YOUR TASK ▸ Would you please copy the part of the material below that opens with the line containing "- 缺点：在单处理器系统中，" and closes with the line containing "3. Allowing a"? Copy it exactly, and only it.

EXCERPTED DATA ▸
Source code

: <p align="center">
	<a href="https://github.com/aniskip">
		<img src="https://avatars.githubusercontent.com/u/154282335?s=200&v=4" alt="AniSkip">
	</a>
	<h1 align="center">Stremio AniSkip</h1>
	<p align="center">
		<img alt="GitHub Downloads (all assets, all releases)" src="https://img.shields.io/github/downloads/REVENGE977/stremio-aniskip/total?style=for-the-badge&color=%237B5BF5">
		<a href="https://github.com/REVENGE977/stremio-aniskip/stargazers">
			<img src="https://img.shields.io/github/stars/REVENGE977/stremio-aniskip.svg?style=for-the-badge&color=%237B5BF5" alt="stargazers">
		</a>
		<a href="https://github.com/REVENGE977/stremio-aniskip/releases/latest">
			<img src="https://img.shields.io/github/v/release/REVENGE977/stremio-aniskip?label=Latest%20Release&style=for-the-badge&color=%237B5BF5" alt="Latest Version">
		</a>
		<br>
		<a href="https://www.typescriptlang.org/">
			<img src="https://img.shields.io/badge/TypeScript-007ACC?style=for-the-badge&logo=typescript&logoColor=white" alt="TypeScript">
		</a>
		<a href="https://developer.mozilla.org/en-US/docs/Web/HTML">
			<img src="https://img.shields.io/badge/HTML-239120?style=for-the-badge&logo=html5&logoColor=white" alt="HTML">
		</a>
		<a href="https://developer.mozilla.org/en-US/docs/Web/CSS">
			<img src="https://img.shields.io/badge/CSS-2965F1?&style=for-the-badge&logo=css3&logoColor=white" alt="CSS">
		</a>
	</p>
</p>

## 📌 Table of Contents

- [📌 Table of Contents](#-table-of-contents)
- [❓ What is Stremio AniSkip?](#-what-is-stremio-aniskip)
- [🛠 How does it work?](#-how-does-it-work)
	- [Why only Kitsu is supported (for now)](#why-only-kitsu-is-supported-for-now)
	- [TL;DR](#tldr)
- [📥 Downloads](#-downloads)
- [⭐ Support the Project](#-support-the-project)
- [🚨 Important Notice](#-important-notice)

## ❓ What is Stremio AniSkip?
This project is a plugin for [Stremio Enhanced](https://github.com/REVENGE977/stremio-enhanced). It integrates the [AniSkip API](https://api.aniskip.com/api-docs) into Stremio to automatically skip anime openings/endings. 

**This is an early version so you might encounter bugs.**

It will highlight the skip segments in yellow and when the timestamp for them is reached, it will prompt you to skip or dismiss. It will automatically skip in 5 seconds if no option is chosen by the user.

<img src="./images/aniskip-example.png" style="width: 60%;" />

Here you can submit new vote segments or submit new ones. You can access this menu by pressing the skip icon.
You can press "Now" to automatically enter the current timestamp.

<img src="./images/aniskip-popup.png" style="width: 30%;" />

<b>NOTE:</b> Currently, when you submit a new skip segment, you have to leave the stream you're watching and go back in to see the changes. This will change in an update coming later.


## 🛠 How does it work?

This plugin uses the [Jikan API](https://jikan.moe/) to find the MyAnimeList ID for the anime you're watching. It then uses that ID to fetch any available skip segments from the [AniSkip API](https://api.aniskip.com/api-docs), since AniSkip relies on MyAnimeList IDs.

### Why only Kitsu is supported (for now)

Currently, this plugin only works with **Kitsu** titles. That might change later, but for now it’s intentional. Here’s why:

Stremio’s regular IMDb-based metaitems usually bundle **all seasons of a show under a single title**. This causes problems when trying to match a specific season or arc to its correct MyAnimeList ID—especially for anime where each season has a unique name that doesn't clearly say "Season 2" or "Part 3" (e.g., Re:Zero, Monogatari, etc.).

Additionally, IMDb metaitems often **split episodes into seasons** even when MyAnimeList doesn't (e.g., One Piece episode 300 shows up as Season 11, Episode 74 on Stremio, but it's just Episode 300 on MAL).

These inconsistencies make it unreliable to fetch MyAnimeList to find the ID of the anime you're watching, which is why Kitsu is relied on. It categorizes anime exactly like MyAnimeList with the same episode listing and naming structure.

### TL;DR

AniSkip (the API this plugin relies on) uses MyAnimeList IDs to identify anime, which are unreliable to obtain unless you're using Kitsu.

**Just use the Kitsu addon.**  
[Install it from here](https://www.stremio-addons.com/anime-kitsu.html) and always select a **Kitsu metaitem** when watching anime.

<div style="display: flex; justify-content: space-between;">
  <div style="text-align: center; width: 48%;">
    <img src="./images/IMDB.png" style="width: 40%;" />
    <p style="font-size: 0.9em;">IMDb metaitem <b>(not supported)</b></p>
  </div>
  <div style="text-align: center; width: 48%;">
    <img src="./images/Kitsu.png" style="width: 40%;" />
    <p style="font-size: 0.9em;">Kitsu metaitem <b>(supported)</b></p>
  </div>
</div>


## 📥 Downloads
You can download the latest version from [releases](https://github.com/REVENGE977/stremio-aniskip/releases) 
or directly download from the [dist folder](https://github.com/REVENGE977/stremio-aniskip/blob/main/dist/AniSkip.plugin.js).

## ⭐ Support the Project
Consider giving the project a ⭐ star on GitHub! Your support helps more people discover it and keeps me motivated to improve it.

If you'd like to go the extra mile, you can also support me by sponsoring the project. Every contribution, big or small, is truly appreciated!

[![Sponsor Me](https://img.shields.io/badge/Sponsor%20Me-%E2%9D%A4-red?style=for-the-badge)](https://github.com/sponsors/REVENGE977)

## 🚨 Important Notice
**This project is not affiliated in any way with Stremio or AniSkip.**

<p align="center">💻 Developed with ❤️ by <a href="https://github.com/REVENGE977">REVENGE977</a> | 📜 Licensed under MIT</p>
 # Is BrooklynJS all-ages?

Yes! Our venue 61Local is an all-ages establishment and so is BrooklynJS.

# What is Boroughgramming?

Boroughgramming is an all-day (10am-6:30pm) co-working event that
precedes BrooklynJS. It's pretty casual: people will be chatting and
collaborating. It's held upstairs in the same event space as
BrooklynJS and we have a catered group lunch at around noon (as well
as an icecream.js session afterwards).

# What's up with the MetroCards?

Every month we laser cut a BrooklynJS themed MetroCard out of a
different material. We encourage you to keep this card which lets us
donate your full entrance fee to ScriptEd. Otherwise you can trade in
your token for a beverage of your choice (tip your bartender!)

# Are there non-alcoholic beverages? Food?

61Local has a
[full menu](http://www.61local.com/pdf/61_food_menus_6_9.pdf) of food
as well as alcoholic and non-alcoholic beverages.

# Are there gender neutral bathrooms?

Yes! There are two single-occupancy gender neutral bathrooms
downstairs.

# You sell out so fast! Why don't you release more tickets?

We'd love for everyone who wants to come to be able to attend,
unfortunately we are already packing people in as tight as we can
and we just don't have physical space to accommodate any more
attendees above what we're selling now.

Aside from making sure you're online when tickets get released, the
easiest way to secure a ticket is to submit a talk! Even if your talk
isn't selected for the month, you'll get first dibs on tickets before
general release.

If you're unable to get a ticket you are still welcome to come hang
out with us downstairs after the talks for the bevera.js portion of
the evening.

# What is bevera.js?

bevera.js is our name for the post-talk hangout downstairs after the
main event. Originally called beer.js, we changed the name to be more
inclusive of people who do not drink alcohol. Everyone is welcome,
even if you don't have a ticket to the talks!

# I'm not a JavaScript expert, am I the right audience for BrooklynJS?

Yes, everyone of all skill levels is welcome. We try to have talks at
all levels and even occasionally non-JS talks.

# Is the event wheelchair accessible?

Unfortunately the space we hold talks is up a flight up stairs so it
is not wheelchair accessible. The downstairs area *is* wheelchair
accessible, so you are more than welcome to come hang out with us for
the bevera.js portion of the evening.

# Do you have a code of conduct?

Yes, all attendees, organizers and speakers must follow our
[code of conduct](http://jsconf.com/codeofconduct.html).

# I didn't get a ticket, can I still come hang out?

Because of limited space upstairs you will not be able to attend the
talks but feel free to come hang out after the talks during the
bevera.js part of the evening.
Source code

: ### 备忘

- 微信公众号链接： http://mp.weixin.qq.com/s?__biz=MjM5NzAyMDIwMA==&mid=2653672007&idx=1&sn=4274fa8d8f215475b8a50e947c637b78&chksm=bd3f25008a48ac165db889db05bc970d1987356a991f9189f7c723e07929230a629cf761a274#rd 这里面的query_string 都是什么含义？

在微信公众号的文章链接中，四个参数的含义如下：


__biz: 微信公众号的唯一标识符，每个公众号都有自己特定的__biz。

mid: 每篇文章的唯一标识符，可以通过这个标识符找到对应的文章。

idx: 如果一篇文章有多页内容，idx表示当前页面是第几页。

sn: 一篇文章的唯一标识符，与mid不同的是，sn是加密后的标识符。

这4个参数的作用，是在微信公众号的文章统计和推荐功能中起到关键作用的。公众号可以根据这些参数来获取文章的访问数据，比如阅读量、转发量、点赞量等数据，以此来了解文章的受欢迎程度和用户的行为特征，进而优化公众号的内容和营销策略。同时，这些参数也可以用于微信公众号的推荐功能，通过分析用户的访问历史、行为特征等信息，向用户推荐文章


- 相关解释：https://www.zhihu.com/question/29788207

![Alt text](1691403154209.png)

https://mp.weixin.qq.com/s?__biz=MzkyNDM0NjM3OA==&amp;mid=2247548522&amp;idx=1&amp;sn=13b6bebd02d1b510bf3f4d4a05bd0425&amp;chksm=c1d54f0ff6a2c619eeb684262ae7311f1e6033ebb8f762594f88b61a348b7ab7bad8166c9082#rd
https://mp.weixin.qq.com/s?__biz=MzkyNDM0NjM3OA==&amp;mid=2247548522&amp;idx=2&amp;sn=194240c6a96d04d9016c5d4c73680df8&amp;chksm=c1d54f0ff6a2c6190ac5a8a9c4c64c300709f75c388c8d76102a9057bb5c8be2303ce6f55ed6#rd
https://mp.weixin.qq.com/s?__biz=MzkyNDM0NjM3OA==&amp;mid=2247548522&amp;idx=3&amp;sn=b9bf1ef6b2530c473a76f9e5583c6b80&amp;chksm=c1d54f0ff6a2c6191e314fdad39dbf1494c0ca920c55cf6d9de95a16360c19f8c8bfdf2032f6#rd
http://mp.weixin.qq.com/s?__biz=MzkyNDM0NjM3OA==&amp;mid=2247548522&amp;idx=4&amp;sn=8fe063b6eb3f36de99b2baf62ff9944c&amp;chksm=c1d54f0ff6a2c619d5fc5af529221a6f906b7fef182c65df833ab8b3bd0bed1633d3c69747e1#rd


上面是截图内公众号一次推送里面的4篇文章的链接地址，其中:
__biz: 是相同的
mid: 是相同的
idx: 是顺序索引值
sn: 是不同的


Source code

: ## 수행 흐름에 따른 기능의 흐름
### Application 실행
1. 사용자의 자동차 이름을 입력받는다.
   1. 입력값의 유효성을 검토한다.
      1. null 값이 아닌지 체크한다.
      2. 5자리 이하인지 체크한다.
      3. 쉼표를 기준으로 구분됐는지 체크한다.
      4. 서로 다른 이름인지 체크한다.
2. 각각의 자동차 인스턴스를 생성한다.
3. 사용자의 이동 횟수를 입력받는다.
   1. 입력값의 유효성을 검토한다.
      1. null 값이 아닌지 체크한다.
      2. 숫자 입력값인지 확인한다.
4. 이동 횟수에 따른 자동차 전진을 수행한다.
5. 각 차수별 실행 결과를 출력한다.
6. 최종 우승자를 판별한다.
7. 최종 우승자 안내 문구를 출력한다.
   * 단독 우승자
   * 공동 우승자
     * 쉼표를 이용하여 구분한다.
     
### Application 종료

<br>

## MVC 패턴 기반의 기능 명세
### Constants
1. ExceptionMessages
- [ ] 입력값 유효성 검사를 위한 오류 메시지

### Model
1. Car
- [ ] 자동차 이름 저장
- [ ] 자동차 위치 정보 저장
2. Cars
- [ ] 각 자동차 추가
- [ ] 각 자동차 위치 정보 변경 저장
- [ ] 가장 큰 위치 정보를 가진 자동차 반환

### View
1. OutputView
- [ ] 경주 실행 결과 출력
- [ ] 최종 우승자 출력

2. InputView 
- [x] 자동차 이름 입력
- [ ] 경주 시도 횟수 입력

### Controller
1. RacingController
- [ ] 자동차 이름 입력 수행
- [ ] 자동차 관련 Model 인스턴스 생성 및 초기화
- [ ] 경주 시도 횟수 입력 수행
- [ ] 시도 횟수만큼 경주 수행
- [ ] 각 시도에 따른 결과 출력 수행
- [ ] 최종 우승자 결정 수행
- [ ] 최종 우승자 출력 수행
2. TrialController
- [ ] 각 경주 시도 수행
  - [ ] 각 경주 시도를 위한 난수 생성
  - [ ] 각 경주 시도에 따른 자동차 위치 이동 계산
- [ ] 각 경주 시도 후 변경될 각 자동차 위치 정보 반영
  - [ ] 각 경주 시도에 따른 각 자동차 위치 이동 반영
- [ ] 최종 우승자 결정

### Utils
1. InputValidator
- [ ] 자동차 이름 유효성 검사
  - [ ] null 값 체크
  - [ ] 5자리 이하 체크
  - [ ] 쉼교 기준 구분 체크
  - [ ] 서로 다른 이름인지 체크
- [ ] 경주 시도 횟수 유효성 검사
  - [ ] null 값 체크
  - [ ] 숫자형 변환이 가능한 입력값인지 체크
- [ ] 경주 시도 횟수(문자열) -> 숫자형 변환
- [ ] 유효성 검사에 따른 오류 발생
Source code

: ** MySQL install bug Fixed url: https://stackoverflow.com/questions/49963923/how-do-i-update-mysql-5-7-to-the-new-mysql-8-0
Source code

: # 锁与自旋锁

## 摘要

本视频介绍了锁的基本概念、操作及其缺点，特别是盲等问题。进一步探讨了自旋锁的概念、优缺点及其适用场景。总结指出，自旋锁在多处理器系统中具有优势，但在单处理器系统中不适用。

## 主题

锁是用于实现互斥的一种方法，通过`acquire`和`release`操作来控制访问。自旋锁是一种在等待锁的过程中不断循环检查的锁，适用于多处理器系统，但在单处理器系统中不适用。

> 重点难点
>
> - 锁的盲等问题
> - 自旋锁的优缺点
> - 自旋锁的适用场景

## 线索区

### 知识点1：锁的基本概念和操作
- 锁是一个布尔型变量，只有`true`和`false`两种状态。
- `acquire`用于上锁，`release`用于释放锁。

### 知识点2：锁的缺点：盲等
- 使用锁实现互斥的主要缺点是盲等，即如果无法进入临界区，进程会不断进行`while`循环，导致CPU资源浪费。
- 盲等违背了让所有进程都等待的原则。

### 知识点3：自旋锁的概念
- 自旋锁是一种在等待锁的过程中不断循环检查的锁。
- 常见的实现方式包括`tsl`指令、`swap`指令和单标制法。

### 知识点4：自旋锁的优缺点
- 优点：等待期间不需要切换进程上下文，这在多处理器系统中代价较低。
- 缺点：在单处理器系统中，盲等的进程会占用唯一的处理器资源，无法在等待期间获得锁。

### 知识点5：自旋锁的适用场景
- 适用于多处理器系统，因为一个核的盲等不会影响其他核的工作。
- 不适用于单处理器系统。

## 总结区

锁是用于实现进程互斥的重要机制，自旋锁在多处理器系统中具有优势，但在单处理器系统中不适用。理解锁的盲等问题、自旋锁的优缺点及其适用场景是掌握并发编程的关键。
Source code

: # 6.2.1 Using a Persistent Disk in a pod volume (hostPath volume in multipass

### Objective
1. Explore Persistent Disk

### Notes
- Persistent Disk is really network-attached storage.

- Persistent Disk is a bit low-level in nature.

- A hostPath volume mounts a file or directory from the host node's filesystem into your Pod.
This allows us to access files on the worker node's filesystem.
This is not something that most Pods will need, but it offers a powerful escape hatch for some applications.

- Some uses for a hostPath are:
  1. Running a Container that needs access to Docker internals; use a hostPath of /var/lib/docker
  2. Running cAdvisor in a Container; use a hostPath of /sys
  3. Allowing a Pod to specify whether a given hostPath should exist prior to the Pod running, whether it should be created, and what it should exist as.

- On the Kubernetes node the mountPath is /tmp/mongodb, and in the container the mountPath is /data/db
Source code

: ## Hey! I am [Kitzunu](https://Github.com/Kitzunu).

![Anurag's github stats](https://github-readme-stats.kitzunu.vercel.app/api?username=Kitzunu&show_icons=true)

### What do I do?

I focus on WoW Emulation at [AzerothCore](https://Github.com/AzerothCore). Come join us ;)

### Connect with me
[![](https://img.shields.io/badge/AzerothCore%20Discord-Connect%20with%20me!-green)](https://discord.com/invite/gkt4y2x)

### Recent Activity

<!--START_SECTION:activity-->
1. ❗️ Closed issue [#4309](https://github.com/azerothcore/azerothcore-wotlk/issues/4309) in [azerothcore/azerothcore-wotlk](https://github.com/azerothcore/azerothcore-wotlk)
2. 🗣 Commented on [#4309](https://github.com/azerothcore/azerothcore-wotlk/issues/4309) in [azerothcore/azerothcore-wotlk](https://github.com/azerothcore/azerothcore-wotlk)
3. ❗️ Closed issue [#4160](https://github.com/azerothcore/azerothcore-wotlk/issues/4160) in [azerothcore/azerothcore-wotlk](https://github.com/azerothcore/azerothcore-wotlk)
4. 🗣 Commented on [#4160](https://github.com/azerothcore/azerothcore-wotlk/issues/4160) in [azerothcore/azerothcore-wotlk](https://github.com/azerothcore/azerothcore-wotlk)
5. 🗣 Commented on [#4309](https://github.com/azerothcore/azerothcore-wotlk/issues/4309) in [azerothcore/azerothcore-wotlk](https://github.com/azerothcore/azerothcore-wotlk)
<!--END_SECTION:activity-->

TASK OUTPUT ▸
- 缺点：在单处理器系统中，盲等的进程会占用唯一的处理器资源，无法在等待期间获得锁。

### 知识点5：自旋锁的适用场景
- 适用于多处理器系统，因为一个核的盲等不会影响其他核的工作。
- 不适用于单处理器系统。

## 总结区

锁是用于实现进程互斥的重要机制，自旋锁在多处理器系统中具有优势，但在单处理器系统中不适用。理解锁的盲等问题、自旋锁的优缺点及其适用场景是掌握并发编程的关键。
Source code

: # 6.2.1 Using a Persistent Disk in a pod volume (hostPath volume in multipass

### Objective
1. Explore Persistent Disk

### Notes
- Persistent Disk is really network-attached storage.

- Persistent Disk is a bit low-level in nature.

- A hostPath volume mounts a file or directory from the host node's filesystem into your Pod.
This allows us to access files on the worker node's filesystem.
This is not something that most Pods will need, but it offers a powerful escape hatch for some applications.

- Some uses for a hostPath are:
  1. Running a Container that needs access to Docker internals; use a hostPath of /var/lib/docker
  2. Running cAdvisor in a Container; use a hostPath of /sys
  3. Allowing a Pod to specify whether a given hostPath should exist prior to the Pod running, whether it should be created, and what it should exist as.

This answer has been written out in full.